• [Instructions to follow] From the records below, pull each line that has "case".

(Information begins)

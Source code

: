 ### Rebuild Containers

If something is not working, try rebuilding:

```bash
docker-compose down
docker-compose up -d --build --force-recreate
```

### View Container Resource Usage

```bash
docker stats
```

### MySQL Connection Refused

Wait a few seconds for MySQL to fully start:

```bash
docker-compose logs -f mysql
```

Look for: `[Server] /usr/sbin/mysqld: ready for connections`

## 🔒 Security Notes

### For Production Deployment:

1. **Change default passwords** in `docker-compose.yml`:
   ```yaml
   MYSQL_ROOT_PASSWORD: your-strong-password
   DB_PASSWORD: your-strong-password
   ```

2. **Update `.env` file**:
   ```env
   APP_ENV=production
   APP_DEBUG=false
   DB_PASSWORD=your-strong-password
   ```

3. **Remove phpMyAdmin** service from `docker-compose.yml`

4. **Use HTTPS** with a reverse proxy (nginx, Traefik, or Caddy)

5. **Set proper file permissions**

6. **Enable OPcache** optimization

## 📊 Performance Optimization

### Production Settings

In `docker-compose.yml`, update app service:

(Information ends)
(Information begins)

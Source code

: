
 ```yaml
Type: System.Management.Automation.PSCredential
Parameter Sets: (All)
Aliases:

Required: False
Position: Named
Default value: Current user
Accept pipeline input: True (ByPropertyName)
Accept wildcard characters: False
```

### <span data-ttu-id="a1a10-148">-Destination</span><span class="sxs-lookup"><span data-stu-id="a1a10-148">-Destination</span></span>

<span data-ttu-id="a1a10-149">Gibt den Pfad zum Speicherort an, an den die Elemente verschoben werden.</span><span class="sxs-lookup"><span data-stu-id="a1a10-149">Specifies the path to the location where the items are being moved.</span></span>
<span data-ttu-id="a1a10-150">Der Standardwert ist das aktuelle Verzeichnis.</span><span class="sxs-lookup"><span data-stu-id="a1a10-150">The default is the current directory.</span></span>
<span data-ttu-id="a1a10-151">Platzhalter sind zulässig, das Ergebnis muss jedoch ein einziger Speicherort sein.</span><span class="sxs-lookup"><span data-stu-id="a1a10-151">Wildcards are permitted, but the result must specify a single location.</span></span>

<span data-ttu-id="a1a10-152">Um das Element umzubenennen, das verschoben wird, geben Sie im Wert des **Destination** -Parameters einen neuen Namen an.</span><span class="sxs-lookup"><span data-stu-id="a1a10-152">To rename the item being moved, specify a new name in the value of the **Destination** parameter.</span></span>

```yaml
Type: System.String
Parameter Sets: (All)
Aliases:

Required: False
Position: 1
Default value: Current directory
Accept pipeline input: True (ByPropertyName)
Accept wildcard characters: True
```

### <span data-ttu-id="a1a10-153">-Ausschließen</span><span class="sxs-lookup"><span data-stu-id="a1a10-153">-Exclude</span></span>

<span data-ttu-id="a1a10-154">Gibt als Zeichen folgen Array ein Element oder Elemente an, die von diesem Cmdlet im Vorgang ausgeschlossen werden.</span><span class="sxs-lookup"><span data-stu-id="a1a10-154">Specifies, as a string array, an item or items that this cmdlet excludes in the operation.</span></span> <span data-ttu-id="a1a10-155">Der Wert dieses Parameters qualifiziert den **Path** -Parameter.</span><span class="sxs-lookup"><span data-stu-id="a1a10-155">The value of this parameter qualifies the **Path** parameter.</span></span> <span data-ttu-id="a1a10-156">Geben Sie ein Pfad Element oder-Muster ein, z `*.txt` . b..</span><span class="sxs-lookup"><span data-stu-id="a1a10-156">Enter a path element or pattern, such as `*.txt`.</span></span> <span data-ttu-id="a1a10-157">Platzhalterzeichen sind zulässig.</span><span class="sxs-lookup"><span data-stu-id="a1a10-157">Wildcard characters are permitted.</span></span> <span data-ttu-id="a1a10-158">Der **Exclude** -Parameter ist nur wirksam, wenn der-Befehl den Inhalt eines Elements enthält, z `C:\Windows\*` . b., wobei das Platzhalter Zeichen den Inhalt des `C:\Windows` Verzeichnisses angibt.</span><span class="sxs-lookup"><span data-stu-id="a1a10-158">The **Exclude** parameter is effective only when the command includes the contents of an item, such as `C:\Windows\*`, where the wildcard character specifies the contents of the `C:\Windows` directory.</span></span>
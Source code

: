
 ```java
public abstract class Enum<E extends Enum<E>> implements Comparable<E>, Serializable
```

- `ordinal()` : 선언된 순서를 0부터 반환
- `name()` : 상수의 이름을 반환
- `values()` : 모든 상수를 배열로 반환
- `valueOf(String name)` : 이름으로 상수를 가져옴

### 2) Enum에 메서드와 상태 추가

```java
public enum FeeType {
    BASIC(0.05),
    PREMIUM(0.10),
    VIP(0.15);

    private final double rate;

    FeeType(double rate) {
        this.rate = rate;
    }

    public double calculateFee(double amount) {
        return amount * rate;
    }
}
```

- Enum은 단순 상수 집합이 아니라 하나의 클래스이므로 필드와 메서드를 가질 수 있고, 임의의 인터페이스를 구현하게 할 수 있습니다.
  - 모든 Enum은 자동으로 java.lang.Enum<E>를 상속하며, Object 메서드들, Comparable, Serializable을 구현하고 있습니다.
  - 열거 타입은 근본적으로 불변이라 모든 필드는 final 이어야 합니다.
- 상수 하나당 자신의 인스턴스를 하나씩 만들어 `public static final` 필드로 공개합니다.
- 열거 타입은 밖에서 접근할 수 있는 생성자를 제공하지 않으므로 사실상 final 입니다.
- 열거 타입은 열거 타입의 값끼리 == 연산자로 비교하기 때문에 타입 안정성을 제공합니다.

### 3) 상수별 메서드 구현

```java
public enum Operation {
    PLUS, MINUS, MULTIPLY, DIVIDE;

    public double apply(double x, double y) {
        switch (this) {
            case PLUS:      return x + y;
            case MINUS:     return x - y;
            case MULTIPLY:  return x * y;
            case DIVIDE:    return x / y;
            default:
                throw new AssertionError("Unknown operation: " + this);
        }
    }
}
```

(Information ends)
(Information begins)

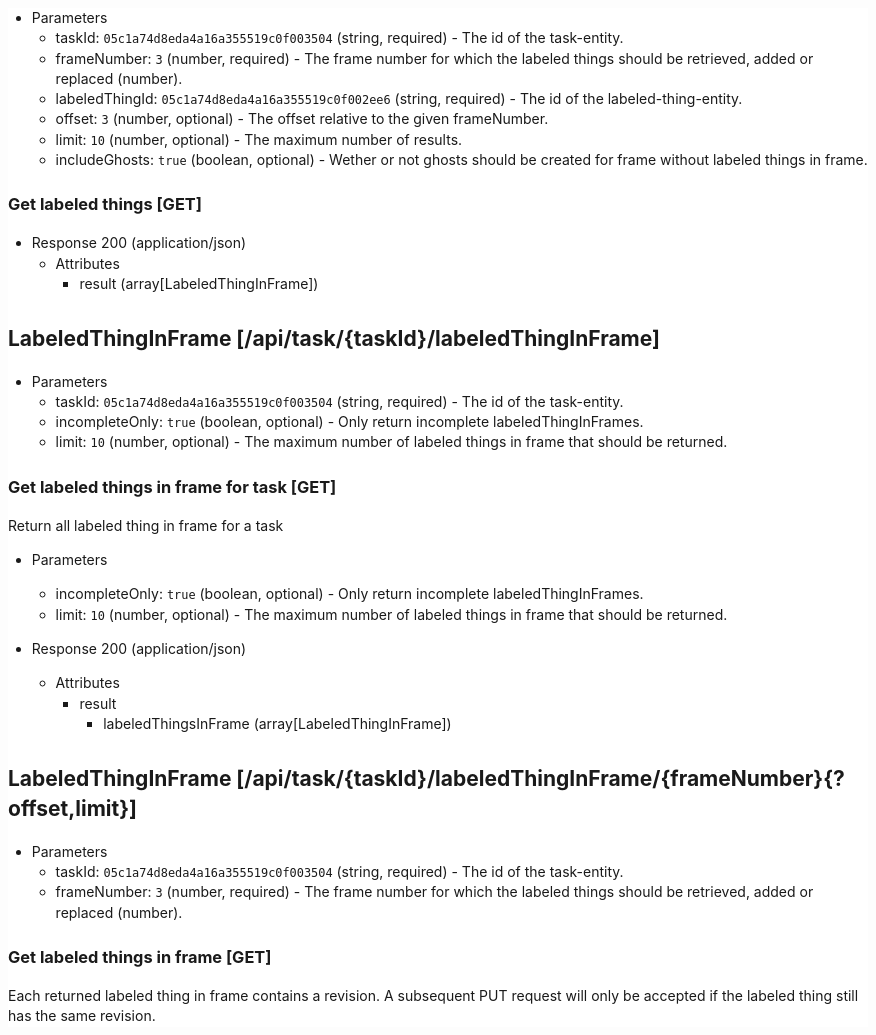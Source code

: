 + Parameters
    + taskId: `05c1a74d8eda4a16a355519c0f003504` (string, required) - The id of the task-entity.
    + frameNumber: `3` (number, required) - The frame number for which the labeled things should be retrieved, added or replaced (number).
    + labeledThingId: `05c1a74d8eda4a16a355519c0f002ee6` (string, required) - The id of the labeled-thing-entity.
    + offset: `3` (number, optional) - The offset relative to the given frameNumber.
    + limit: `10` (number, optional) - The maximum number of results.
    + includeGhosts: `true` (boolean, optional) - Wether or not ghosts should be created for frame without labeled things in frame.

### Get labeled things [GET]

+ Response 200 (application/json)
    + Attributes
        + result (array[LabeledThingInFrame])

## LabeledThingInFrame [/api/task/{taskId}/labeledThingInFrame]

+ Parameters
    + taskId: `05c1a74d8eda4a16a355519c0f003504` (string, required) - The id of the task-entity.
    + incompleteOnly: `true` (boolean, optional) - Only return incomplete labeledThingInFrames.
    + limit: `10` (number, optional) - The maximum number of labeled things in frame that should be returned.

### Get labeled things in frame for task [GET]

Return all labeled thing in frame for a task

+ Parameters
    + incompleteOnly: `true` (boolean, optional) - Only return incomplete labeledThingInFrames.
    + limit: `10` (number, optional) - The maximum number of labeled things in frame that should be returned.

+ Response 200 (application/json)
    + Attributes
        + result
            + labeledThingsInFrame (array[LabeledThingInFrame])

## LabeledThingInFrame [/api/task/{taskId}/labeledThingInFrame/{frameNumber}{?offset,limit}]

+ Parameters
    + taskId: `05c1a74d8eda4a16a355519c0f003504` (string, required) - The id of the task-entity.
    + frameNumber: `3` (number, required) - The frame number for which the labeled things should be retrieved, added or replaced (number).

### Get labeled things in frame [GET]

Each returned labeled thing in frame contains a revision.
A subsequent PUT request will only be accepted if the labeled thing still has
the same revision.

(Information ends)

• [Output of the task]
            case PLUS:      return x + y;
            case MINUS:     return x - y;
            case MULTIPLY:  return x * y;
            case DIVIDE:    return x / y;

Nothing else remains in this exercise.